OTOH, you might find some small restaurant with WVO or you can frequently find WVO cheap on craigslist either as people reselling it or people who started to do biodiesel and got tired of it and have it sitting around.
If you use WVO directly, it must be highly filtered or (better) centrifuged to first clean it.
It’s not entirely true that you can sub WVO for biodiesel. WVO is triacylglyceride and biodiesel is typically the methyl ester of the fatty acid from the TAG. Depends on the car, the engine, the temperature whether you dilute it or not with regular diesel. Hot weather with a warm engine might run warm WVO just fine but you must flush the system with some version of ‘diesel’ before shutting down in many cases to prevent a gooped up system when things cool down. This means you need a fuel heater system and a fuel mutiplexer.

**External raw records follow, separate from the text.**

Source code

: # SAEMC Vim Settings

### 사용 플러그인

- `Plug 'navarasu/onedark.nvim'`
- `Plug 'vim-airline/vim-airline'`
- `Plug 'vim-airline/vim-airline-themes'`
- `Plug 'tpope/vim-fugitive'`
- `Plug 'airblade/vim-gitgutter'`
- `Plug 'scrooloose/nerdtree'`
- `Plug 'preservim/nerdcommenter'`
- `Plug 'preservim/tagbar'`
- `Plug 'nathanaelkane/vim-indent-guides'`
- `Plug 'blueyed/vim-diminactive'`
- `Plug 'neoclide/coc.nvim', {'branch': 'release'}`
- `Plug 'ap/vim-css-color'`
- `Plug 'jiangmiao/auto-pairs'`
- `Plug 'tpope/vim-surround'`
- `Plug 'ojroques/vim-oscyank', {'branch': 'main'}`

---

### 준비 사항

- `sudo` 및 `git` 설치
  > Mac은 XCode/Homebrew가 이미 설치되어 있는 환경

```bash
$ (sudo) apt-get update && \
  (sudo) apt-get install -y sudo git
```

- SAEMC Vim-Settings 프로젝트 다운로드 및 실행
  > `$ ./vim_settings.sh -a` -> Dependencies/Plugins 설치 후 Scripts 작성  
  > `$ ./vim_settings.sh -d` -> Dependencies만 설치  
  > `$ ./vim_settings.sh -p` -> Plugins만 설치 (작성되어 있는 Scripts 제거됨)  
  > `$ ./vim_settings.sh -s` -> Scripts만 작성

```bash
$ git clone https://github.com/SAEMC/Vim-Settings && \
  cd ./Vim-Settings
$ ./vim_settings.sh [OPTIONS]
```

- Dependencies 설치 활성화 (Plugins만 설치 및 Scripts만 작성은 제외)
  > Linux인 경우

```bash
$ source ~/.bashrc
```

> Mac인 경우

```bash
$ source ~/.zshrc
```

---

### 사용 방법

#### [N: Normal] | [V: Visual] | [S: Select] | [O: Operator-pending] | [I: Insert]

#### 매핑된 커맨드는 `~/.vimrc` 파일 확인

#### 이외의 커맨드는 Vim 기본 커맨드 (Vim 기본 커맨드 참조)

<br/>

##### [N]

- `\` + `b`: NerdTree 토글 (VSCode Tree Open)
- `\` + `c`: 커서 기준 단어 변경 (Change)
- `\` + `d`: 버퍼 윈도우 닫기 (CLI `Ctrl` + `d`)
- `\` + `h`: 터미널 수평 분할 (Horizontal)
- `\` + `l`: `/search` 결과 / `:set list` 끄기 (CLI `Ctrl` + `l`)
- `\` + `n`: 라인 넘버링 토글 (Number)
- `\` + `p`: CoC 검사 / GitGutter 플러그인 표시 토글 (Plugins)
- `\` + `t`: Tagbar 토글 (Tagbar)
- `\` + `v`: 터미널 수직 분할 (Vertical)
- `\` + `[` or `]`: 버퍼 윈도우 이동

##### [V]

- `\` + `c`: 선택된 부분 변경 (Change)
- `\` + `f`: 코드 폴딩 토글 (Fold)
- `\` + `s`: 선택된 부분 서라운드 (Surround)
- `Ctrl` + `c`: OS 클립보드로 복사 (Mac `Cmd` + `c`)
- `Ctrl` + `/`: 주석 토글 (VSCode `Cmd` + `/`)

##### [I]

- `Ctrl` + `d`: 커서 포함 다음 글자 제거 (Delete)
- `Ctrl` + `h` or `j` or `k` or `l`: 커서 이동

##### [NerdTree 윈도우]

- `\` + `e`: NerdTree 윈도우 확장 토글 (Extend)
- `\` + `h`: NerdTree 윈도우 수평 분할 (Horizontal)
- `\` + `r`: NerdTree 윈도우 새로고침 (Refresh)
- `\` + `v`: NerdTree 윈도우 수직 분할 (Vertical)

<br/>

Since many folks won’t be running on pure BD, a good compromise is to skip the biodiesel steps and just add the filtered WVO to the diesel tank. Different vehicles have different tolerance to this.
One of my farm neighbors told me that his truck fleet routinely filtered their waste crankcase oil and just added it to their diesel for 40 years without incident. Indeed, I’ve seen systems for centrifugation of waste engine oil to reuse in the tank with diesel or to use as a heating oil.
I’d love to learn about the continuous flow process or in any case keep up with this project!
If you can find it, a Lister diesel (generator) is a great engine to use to test your product. It will run on just about anything.